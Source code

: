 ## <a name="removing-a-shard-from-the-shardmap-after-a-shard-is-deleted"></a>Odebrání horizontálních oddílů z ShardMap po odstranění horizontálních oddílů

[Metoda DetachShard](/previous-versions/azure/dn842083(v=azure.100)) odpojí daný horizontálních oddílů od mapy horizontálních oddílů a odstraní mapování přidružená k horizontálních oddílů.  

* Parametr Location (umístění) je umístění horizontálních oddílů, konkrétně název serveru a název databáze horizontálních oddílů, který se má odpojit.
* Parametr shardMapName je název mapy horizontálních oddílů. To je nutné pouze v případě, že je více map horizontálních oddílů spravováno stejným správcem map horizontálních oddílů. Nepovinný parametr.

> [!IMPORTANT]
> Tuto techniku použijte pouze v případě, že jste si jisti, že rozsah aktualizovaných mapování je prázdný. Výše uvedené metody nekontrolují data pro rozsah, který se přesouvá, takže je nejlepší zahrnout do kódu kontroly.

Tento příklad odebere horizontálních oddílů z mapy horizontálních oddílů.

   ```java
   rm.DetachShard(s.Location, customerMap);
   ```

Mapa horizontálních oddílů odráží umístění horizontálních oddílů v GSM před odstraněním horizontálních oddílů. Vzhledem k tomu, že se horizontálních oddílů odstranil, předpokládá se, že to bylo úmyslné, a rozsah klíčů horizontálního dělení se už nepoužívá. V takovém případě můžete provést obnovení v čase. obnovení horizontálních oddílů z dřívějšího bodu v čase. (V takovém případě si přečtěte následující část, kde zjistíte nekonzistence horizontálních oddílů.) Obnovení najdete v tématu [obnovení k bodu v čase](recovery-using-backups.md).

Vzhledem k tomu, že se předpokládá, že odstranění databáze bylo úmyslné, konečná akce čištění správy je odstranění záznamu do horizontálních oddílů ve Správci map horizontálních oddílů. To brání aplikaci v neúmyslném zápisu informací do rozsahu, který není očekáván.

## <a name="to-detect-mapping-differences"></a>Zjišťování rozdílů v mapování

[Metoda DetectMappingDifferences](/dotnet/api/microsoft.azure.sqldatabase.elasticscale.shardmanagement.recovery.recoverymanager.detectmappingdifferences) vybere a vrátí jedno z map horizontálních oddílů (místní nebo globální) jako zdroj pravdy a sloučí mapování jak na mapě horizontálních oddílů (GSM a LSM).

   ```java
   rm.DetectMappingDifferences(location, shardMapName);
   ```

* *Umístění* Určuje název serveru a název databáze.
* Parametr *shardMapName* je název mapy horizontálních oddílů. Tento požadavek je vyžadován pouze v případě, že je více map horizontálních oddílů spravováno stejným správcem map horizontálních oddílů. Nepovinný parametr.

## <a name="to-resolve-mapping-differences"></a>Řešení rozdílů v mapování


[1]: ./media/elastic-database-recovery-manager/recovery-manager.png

──────────

__Your assignment__: A single figure is required: the number of lines above in which the word "mapování" occurs.

__Task solution__: 5